Oh please - it costs money to salvage things. Seriously. Hey, it costs money to pay a guy to bulldoze the place. When cities are doing this the project is done as cheaply as possible. Bulldoze-and-to-the-landfill is exactly what happens. Except in the actual city of Gary, where it’s just bulldozed. Then the rubble is left in place.
Nope, I’m in unincorporated Lake County, Indiana. Gary is the closest actual municipality
Actually, that does happen. Especially when homemade meth labs were common random abandoned houses would blow up every week or so (along with random hotel rooms and even cars driving down the road - there were portable meth labs in their trunks). However, burned buildings seldom burn completely down, there’s usually still some stuff left sticking up that should be knocked over before it hurts someone innocent.
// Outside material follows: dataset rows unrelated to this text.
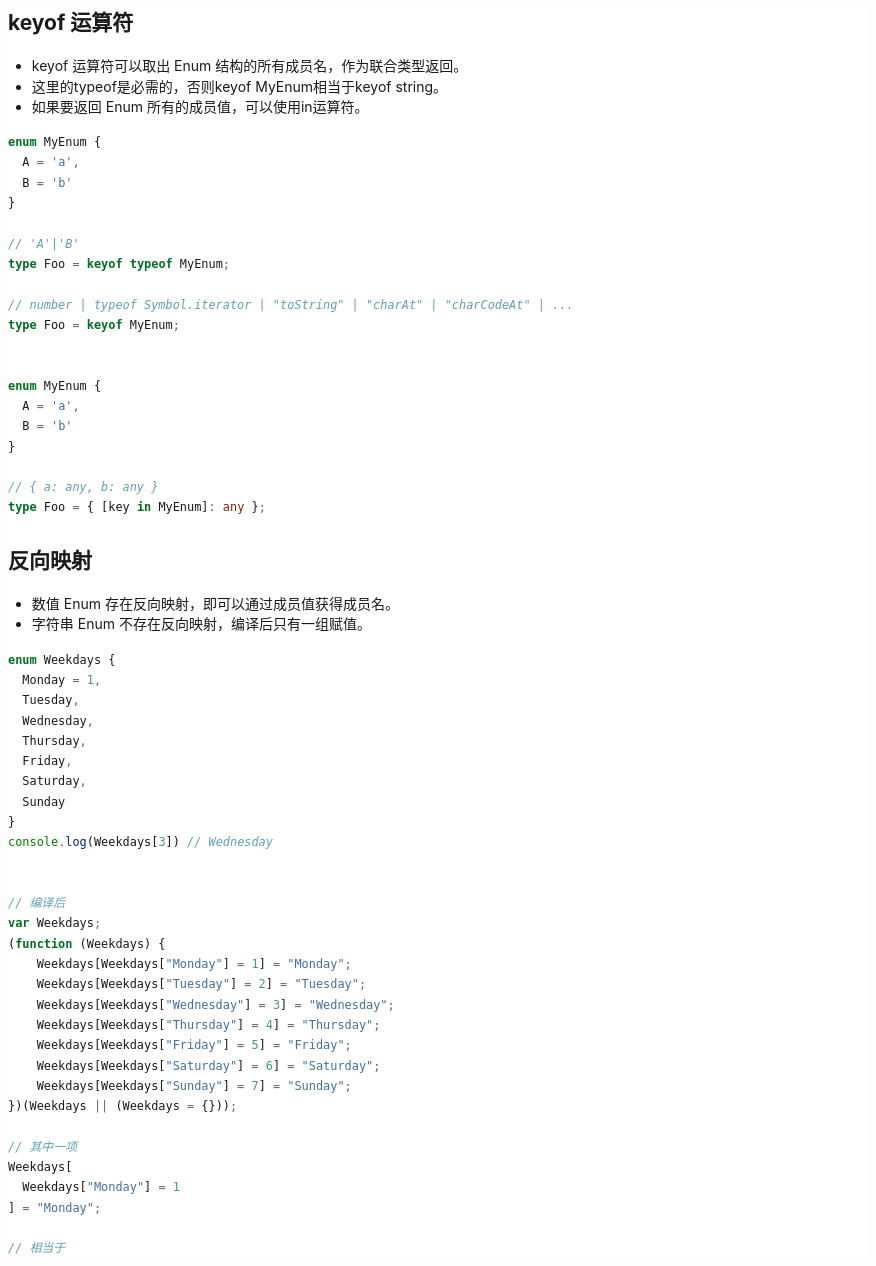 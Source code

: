 ## keyof 运算符

* keyof 运算符可以取出 Enum 结构的所有成员名，作为联合类型返回。
* 这里的typeof是必需的，否则keyof MyEnum相当于keyof string。
* 如果要返回 Enum 所有的成员值，可以使用in运算符。

```TypeScript
enum MyEnum {
  A = 'a',
  B = 'b'
}

// 'A'|'B'
type Foo = keyof typeof MyEnum;

// number | typeof Symbol.iterator | "toString" | "charAt" | "charCodeAt" | ...
type Foo = keyof MyEnum;


enum MyEnum {
  A = 'a',
  B = 'b'
}

// { a: any, b: any }
type Foo = { [key in MyEnum]: any };
```

## 反向映射

* 数值 Enum 存在反向映射，即可以通过成员值获得成员名。
* 字符串 Enum 不存在反向映射，编译后只有一组赋值。

```TypeScript
enum Weekdays {
  Monday = 1,
  Tuesday,
  Wednesday,
  Thursday,
  Friday,
  Saturday,
  Sunday
}
console.log(Weekdays[3]) // Wednesday


// 编译后
var Weekdays;
(function (Weekdays) {
    Weekdays[Weekdays["Monday"] = 1] = "Monday";
    Weekdays[Weekdays["Tuesday"] = 2] = "Tuesday";
    Weekdays[Weekdays["Wednesday"] = 3] = "Wednesday";
    Weekdays[Weekdays["Thursday"] = 4] = "Thursday";
    Weekdays[Weekdays["Friday"] = 5] = "Friday";
    Weekdays[Weekdays["Saturday"] = 6] = "Saturday";
    Weekdays[Weekdays["Sunday"] = 7] = "Sunday";
})(Weekdays || (Weekdays = {}));

// 其中一项
Weekdays[
  Weekdays["Monday"] = 1
] = "Monday";

// 相当于
``` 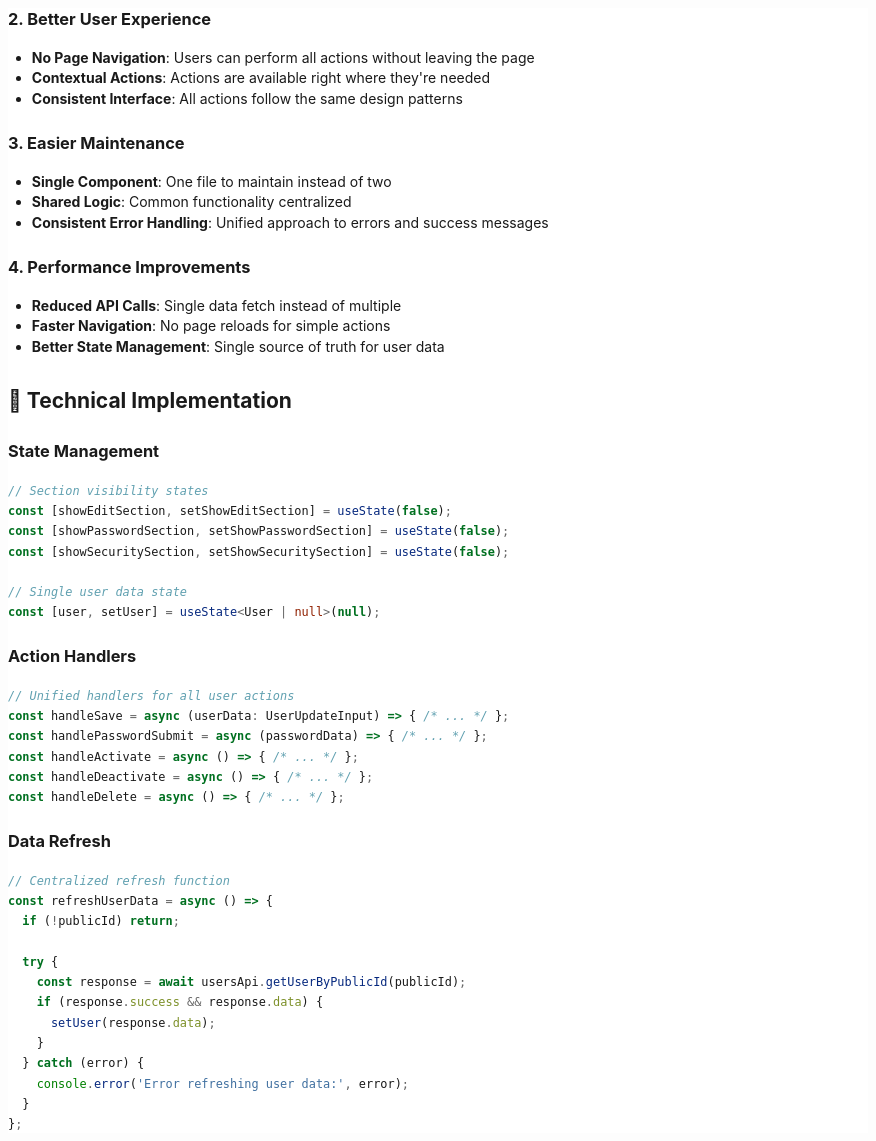 ### **2. Better User Experience**
- **No Page Navigation**: Users can perform all actions without leaving the page
- **Contextual Actions**: Actions are available right where they're needed
- **Consistent Interface**: All actions follow the same design patterns

### **3. Easier Maintenance**
- **Single Component**: One file to maintain instead of two
- **Shared Logic**: Common functionality centralized
- **Consistent Error Handling**: Unified approach to errors and success messages

### **4. Performance Improvements**
- **Reduced API Calls**: Single data fetch instead of multiple
- **Faster Navigation**: No page reloads for simple actions
- **Better State Management**: Single source of truth for user data

## 🔧 **Technical Implementation**

### **State Management**
```typescript
// Section visibility states
const [showEditSection, setShowEditSection] = useState(false);
const [showPasswordSection, setShowPasswordSection] = useState(false);
const [showSecuritySection, setShowSecuritySection] = useState(false);

// Single user data state
const [user, setUser] = useState<User | null>(null);
```

### **Action Handlers**
```typescript
// Unified handlers for all user actions
const handleSave = async (userData: UserUpdateInput) => { /* ... */ };
const handlePasswordSubmit = async (passwordData) => { /* ... */ };
const handleActivate = async () => { /* ... */ };
const handleDeactivate = async () => { /* ... */ };
const handleDelete = async () => { /* ... */ };
```

### **Data Refresh**
```typescript
// Centralized refresh function
const refreshUserData = async () => {
  if (!publicId) return;
  
  try {
    const response = await usersApi.getUserByPublicId(publicId);
    if (response.success && response.data) {
      setUser(response.data);
    }
  } catch (error) {
    console.error('Error refreshing user data:', error);
  }
};
```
By the time you get to this point, by and large the housing in question is no longer “good”.
How do you intend to pay for the infrastructure like water, sewer, electric, telephone, roads, etc without taxes?
Ah, yes, the police - which are paid for with tax money. Which you have eliminated by abolishing taxes. Way to go.
Just curious - ever watch a movie called Robocop? Coincidentally, it was set in Detroit…
Again - everyone assumes the debris are removed. Why? What makes you think anyone is paying to have the rubble removed? For starters, where would the money come from to do that?
If it IS removed (haven’t seen much of that around here, usually it’s left in place) then it’s carted to a local landfill.
Oh yes, definitely.
Me, too - from what I’ve seen it’s “knock it down and leave a mess that, we hope, the weeds will grow tall enough to hide”. With native prairie grasses in this area reaching 6-8 feet in a good year that is theoretically possible, at least around here.